In the Padurea forest there are 100 rest stops. There are 1000 trails, each connecting a pair of rest stops. Each trail has some particular level of difficulty with no two trails having the same difficulty. An intrepid hiker, Sendeirismo has decided to spend a vacation by taking a hike consisting of 20 trails of ever increasing difficulty. 
Can he be sure that it can be done?

He is free to choose the starting rest stop and the 20 trails from a sequence where the start of one trail is the end of a previous one.

Place one hiker in each of the rest stops. Now, go through the trails in the forest one by one, in increasing difficulty, and every time you pick a trail, let the two hikers in its ends change places. This way the 100 hikers would traverse 2000 trails in total, and therefore one of them would traverse at least 20 trails.

Trips in Bulmenia

In the country of Bulmenia there are 40 big cities. Each of them is connected with 4 other big cities via paths, and you can get from any city to any other via these paths.

  1. Show that you can create a trip passing through every path exactly once that ends in the city it starts from.
  2. Show that you can create one or multiple trips, such that every trip passes through different cities, ends in the city it starts from, and also every city is part of exactly one trip.

Remark: The paths can intersect each other, but you cannot switch from one path to another midway.

  1. Let us call a trip that ends in the city it starts from a “loop”. Start from any city and keep traveling without using any path twice. If at some point you can’t continue, stop, creating a loop, and modify your trip as follows. Pick any city you have visited from which there are unused paths going out, and once again start traveling along the unused paths until you can’t continue further. Add the newly formed loop to the original trip and continue this procedure until there are no unused paths left, thus completing a loop passing through every path exactly once. This method works because there is an even number of paths going out from every city and you can get from any city to any other.
  2. Use the loop from 1. and color every second path on it in black. Then, notice that there are 2 black paths going out from every city. Therefore, these black paths create one or multiple disjoint loops passing through every city in Bulmenia exactly once.
Source:

IMO 2020

FEATURED

Houses on a Farm

Is it possible to connect each of the houses with the well, the barn, and the mill, so that no two connections intersect each other?

No, it is impossible. Here is a convincing, albeit a informal proof.

Imagine the problem is solvable. Then you can connect House A to the Well, then the Well to House B, then House B to the Barn, then the Barn to House C, then House C to the Mill, and finally the Mill to House A. Thus, you will create one loop with 6 points on it, such that houses and non-houses are alternating along the loop. Now, you must connect Point 1 with Point 4, Point 2 with Point 5, Point 3 with Point 6, such that the three curves do not intersect each other. However, you can see that you can draw no more than one such curve neither on the inside, nor the outside of the loop. Therefore, the task is indeed impossible.

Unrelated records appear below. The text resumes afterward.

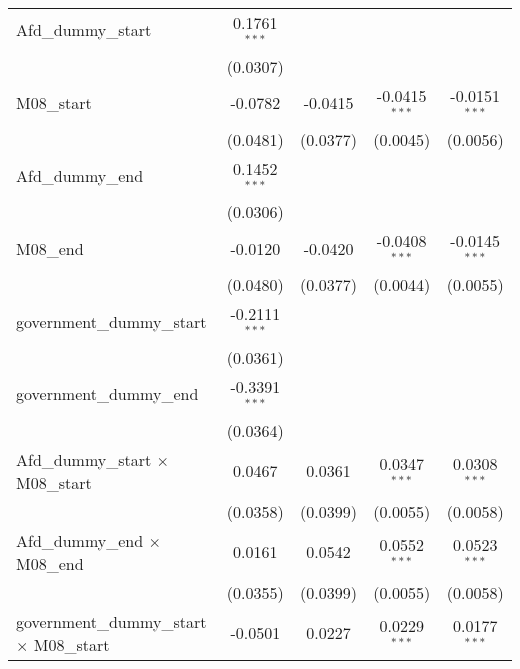 \documentclass[10pt,a4paper]{article}
\begin{document}
\begin{tabular}{lcccc}
   Afd\_dummy\_start                                & 0.1761$^{***}$  &                &                 &   \\   
                                                    & (0.0307)        &                &                 &   \\   
   M08\_start                                       & -0.0782         & -0.0415        & -0.0415$^{***}$ & -0.0151$^{***}$\\   
                                                    & (0.0481)        & (0.0377)       & (0.0045)        & (0.0056)\\   
   Afd\_dummy\_end                                  & 0.1452$^{***}$  &                &                 &   \\   
                                                    & (0.0306)        &                &                 &   \\   
   M08\_end                                         & -0.0120         & -0.0420        & -0.0408$^{***}$ & -0.0145$^{***}$\\   
                                                    & (0.0480)        & (0.0377)       & (0.0044)        & (0.0055)\\   
   government\_dummy\_start                         & -0.2111$^{***}$ &                &                 &   \\   
                                                    & (0.0361)        &                &                 &   \\   
   government\_dummy\_end                           & -0.3391$^{***}$ &                &                 &   \\   
                                                    & (0.0364)        &                &                 &   \\   
   Afd\_dummy\_start $\times$ M08\_start            & 0.0467          & 0.0361         & 0.0347$^{***}$  & 0.0308$^{***}$\\   
                                                    & (0.0358)        & (0.0399)       & (0.0055)        & (0.0058)\\   
   Afd\_dummy\_end $\times$ M08\_end                & 0.0161          & 0.0542         & 0.0552$^{***}$  & 0.0523$^{***}$\\   
                                                    & (0.0355)        & (0.0399)       & (0.0055)        & (0.0058)\\   
   government\_dummy\_start $\times$ M08\_start     & -0.0501         & 0.0227         & 0.0229$^{***}$  & 0.0177$^{***}$\\   

\end{tabular}
\end{document}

More rigorous, mathematical proof can be made using Euler’s formula for planar graphs. We have that F + V – E = 2, where F is the number of faces, V is the number of vertices, and E is the number of edges in the planar graph. We have V = 6 and E = 9, and therefore F = 5. Since no 2 houses or 2 non-houses can be connected with each other, every face in this graph must have at least 4 sides (edges). Therefore, the total number of sides of all faces must be at least 20. However, this is impossible, since every edge is counted twice as a side and 20/2 > 9.

Handshakes at a Party

100 guests go to a party and some of them shake hands with each other. Show that there are two guests who handshake the same number of people.

Each of the people at the party has shaken hands between 0 and 99 times. However, if someone has shaken hands 0 times (with nobody), it is impossible that another one has shaken hands 99 times (with everybody). Therefore there are at most 98 different options for the number of handshakes at the party, and thus two of the guests have shaken hands the same number of times.